The Federal Communications Commission was on the verge of publicly accusing Sinclair Broadcast Group of being deceptive in its petition to be allowed to buy Tribune Media, but did not. Reuters reported that it has seen a draft of an FCC order that says “Sinclair’s actions potentially involve deception” and noted possible “misconduct.”
FCC Chairman Ajit Pai instead said he has “serious concerns” about the $3.9 billion deal, and included some less inflammatory language expressing suspicions about Sinclair’s intent to abide by conditions of the sale as he commended the case to an administrative law judge.
“The evidence we’ve received suggests that certain station divestitures that have been proposed to the FCC would allow Sinclair to control those stations in practice, even if not in name, in violation of the law,” Pai wrote.
Sinclair took umbrage at being stymied and denied allegations of misconduct. Its response: “Sinclair was shocked and disappointed today by the news that FCC Chairman Pai was circulating an order proposing to designate our acquisition of Tribune for an administrative hearing,” the company said. “Although the actual Hearing Designation Order (HDO) has not yet been released, press reports indicate that a leaked version of the HDO suggests that Sinclair may have engaged in misrepresentation or lack of candor. To the extent that the HDO does in fact include any such allegations, we deny such allegations in the strongest possible manner,” Sinclair said.

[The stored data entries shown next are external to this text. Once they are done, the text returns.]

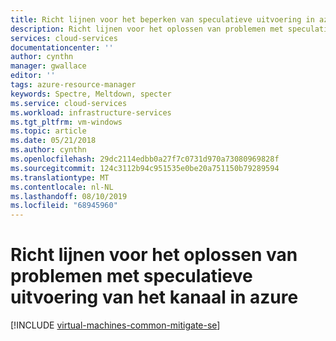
 ```yaml
---
title: Richt lijnen voor het beperken van speculatieve uitvoering in azure | Microsoft Docs
description: Richt lijnen voor het oplossen van problemen met speculatieve uitvoering van scripts in Azure.
services: cloud-services
documentationcenter: ''
author: cynthn
manager: gwallace
editor: ''
tags: azure-resource-manager
keywords: Spectre, Meltdown, specter
ms.service: cloud-services
ms.workload: infrastructure-services
ms.tgt_pltfrm: vm-windows
ms.topic: article
ms.date: 05/21/2018
ms.author: cynthn
ms.openlocfilehash: 29dc2114edbb0a27f7c0731d970a73080969828f
ms.sourcegitcommit: 124c3112b94c951535e0be20a751150b79289594
ms.translationtype: MT
ms.contentlocale: nl-NL
ms.lasthandoff: 08/10/2019
ms.locfileid: "68945960"
---
```

# <a name="guidance-for-mitigating-speculative-execution-side-channel-vulnerabilities-in-azure"></a>Richt lijnen voor het oplossen van problemen met speculatieve uitvoering van het kanaal in azure

[!INCLUDE [virtual-machines-common-mitigate-se](../../includes/virtual-machines-common-mitigate-se.md)]

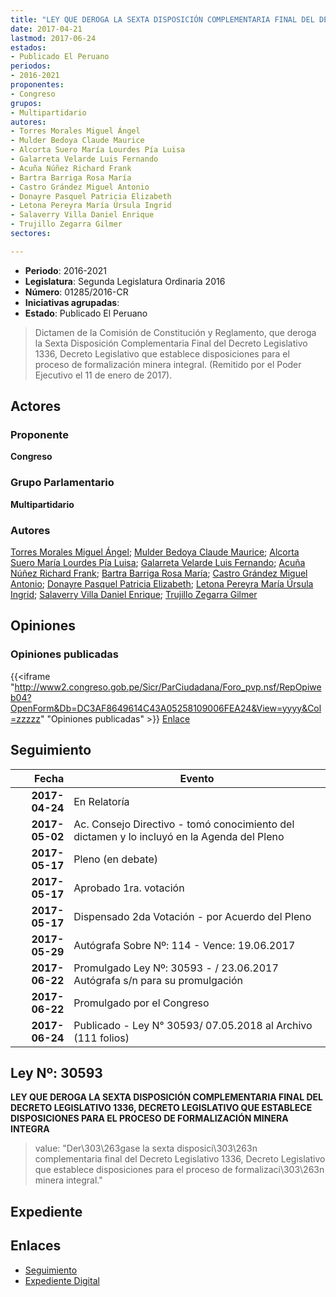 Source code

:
 ```yaml
---
title: "LEY QUE DEROGA LA SEXTA DISPOSICIÓN COMPLEMENTARIA FINAL DEL DECRETO LEGISLATIVO 1336, DECRETO LEGISLATIVO QUE ESTABLECE DISPOSICIONES PARA EL PROCESO DE FORMALIZACIÓN MINERA INTEGRAL"
date: 2017-04-21
lastmod: 2017-06-24
estados:
- Publicado El Peruano
periodos:
- 2016-2021
proponentes:
- Congreso
grupos:
- Multipartidario
autores:
- Torres Morales Miguel Ángel
- Mulder Bedoya Claude Maurice
- Alcorta Suero María Lourdes Pía Luisa
- Galarreta Velarde Luis Fernando
- Acuña Núñez Richard Frank
- Bartra Barriga Rosa María
- Castro Grández Miguel Antonio
- Donayre Pasquel Patricia Elizabeth
- Letona Pereyra María Úrsula Ingrid
- Salaverry Villa Daniel Enrique
- Trujillo Zegarra Gilmer
sectores:

---
```

- **Periodo**: 2016-2021
- **Legislatura**: Segunda Legislatura Ordinaria 2016
- **Número**: 01285/2016-CR
- **Iniciativas agrupadas**: 
- **Estado**: Publicado El Peruano

> Dictamen de la Comisión de Constitución y Reglamento, que deroga la Sexta Disposición Complementaria Final del Decreto Legislativo 1336, Decreto Legislativo que establece disposiciones para el proceso de formalización minera integral. (Remitido por el Poder Ejecutivo el 11 de enero de 2017).


## Actores

### Proponente

**Congreso**

### Grupo Parlamentario

**Multipartidario**

### Autores

[Torres Morales Miguel Ángel](mailto:mailto:mtorresm@congreso.gob.pe); [Mulder Bedoya Claude Maurice](mailto:mailto:mmulder@congreso.gob.pe); [Alcorta Suero María Lourdes Pía Luisa](mailto:mailto:lalcorta@congreso.gob.pe); [Galarreta Velarde Luis Fernando](mailto:mailto:lgalarreta@congreso.gob.pe); [Acuña Núñez Richard Frank](mailto:mailto:racuna@congreso.gob.pe); [Bartra Barriga Rosa María](mailto:mailto:rbartra@congreso.gob.pe); [Castro Grández Miguel Antonio](mailto:mailto:macastro@congreso.gob.pe); [Donayre Pasquel Patricia Elizabeth](mailto:mailto:pdonayre@congreso.gob.pe); [Letona Pereyra María Úrsula Ingrid](mailto:mailto:mletona@congreso.gob.pe); [Salaverry Villa Daniel Enrique](mailto:mailto:dsalaverry@congreso.gob.pe); [Trujillo Zegarra Gilmer](mailto:mailto:gtrujilloz@congreso.gob.pe)

## Opiniones

### Opiniones publicadas

{{<iframe "http://www2.congreso.gob.pe/Sicr/ParCiudadana/Foro_pvp.nsf/RepOpiweb04?OpenForm&Db=DC3AF8649614C43A05258109006FEA24&View=yyyy&Col=zzzzz" "Opiniones publicadas" >}}
[Enlace](http://www2.congreso.gob.pe/Sicr/ParCiudadana/Foro_pvp.nsf/RepOpiweb04?OpenForm&Db=DC3AF8649614C43A05258109006FEA24&View=yyyy&Col=zzzzz)


## Seguimiento

| Fecha | Evento |
|------:|--------|
| **2017-04-24** | En Relatoría |
| **2017-05-02** | Ac. Consejo Directivo - tomó conocimiento del dictamen y lo incluyó en la Agenda del Pleno |
| **2017-05-17** | Pleno (en debate) |
| **2017-05-17** | Aprobado 1ra. votación |
| **2017-05-17** | Dispensado 2da Votación - por Acuerdo del Pleno |
| **2017-05-29** | Autógrafa Sobre Nº: 114 - Vence: 19.06.2017 |
| **2017-06-22** | Promulgado Ley Nº: 30593 - / 23.06.2017 Autógrafa s/n para su promulgación |
| **2017-06-22** | Promulgado por el Congreso |
| **2017-06-24** | Publicado - Ley N° 30593/ 07.05.2018 al Archivo (111 folios) |

## Ley Nº: 30593

**LEY QUE DEROGA LA SEXTA DISPOSICIÓN COMPLEMENTARIA FINAL DEL DECRETO LEGISLATIVO 1336, DECRETO LEGISLATIVO QUE ESTABLECE DISPOSICIONES PARA EL PROCESO DE FORMALIZACIÓN MINERA INTEGRA**

> value: "Der\303\263gase la sexta disposici\303\263n complementaria final del Decreto Legislativo 1336, Decreto Legislativo que establece disposiciones para el proceso de formalizaci\303\263n minera integral."


## Expediente

## Enlaces

- [Seguimiento](http://www2.congreso.gob.pe/Sicr/TraDocEstProc/CLProLey2016.nsf/f7fff46988ca05b1052578e100829cc7/846668f0c8903a390525810c0054cb2c?OpenDocument)
- [Expediente Digital](http://www2.congreso.gob.pe/Sicr/TraDocEstProc/CLProLey2016.nsf/f7fff46988ca05b1052578e100829cc7/846668f0c8903a390525810c0054cb2c?OpenDocument&Click=05257FB7005EB655.eb71d0cf91d8294e05256cdf006b5706/$Body/0.1C6C)

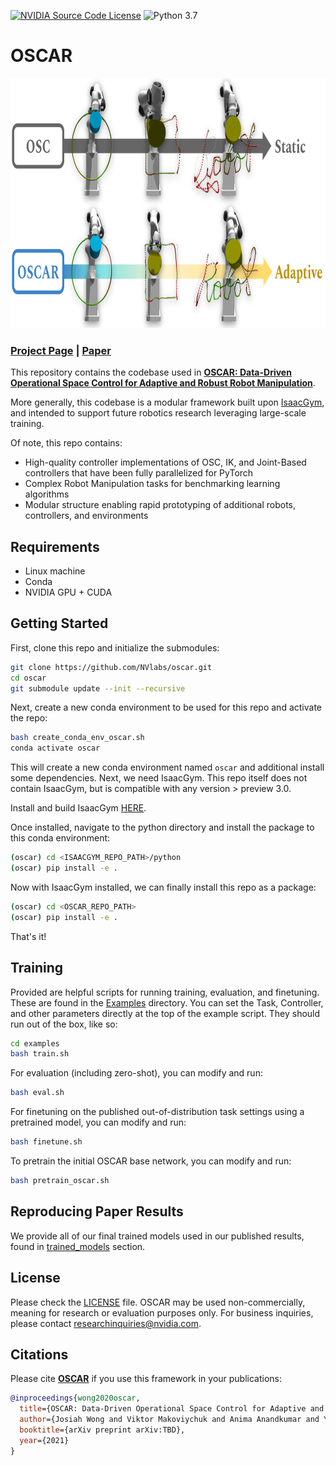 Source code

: [![NVIDIA Source Code License](https://img.shields.io/badge/license-NSCL-blue.svg)](https://github.com/NVlabs/oscar/blob/master/LICENSE)
![Python 3.7](https://img.shields.io/badge/python-3.7-green.svg)

# OSCAR

<div align="center">
  <img src="./resources/main_fig.png" height="400">
</div>

### [Project Page](https://cremebrule.github.io/oscar-web) | [Paper](https://arxiv.org/abs/TBD)

This repository contains the codebase used in [**OSCAR: Data-Driven Operational Space Control for Adaptive and Robust Robot Manipulation**](https://cremebrule.github.io/oscar-web).

More generally, this codebase is a modular framework built upon [IsaacGym](https://developer.nvidia.com/isaac-gym), and intended to support future robotics research leveraging large-scale training.

Of note, this repo contains:
- High-quality controller implementations of OSC, IK, and Joint-Based controllers that have been fully parallelized for PyTorch
- Complex Robot Manipulation tasks for benchmarking learning algorithms
- Modular structure enabling rapid prototyping of additional robots, controllers, and environments

## Requirements
- Linux machine
- Conda
- NVIDIA GPU + CUDA

## Getting Started
First, clone this repo and initialize the submodules:

```bash
git clone https://github.com/NVlabs/oscar.git
cd oscar
git submodule update --init --recursive
```

Next, create a new conda environment to be used for this repo and activate the repo:
```bash
bash create_conda_env_oscar.sh
conda activate oscar
```

This will create a new conda environment named `oscar` and additional install some dependencies. Next, we need IsaacGym. This repo itself does not contain IsaacGym, but is compatible with any version > preview 3.0.

Install and build IsaacGym [HERE](https://developer.nvidia.com/isaac-gym).

Once installed, navigate to the python directory and install the package to this conda environment:

```bash
(oscar) cd <ISAACGYM_REPO_PATH>/python
(oscar) pip install -e .
```

Now with IsaacGym installed, we can finally install this repo as a package:

```bash
(oscar) cd <OSCAR_REPO_PATH>
(oscar) pip install -e .
```

That's it!

## Training
Provided are helpful scripts for running training, evaluation, and finetuning. These are found in the [Examples](./examples) directory. You can set the Task, Controller, and other parameters directly at the top of the example script. They should run out of the box, like so:

```bash
cd examples
bash train.sh
```

For evaluation (including zero-shot), you can modify and run:
```bash
bash eval.sh
```

For finetuning on the published out-of-distribution task settings using a pretrained model, you can modify and run:
```bash
bash finetune.sh
```

To pretrain the initial OSCAR base network, you can modify and run:
```bash
bash pretrain_oscar.sh
```

## Reproducing Paper Results
We provide all of our final trained models used in our published results, found in [trained_models](./trained_models) section.

## License
Please check the [LICENSE](./LICENSE.txt) file. OSCAR may be used non-commercially, meaning for research or evaluation purposes only. For business inquiries, please contact researchinquiries@nvidia.com.

## Citations
Please cite [**OSCAR**](https://cremebrule.github.io/oscar-web) if you use this framework in your publications:
```bibtex
@inproceedings{wong2020oscar,
  title={OSCAR: Data-Driven Operational Space Control for Adaptive and Robust Robot Manipulation},
  author={Josiah Wong and Viktor Makoviychuk and Anima Anandkumar and Yuke Zhu},
  booktitle={arXiv preprint arXiv:TBD},
  year={2021}
}
```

Passing a case to an administrative law judge is often a kiss of death. But—to drag out this metaphor like a film series that should have ended with the first trilogy—a kiss is still a kiss and somebody else still has to decide whether or not to do the killing. Any judge weighing the merits of the case will see the same evidence that led at least some FCC commissioners to accuse Sinclair of deception and misconduct.
While many people expect Sinclair to walk away from the deal now, others are not so sure. Analyst firm Jefferies thinks both companies have invested too much in the merger and will attempt to tough out the process. “We assume both parties will look to salvage the deal, if possible,” its analysts said.
Tribune Media is operating with an interim CEO in expectation of being sold, if not to Sinclair then to some other suitor, Jefferies said. “Another option would be to sell off key assets such as the Food Network Stake, Real Estate, and FOX affiliates.”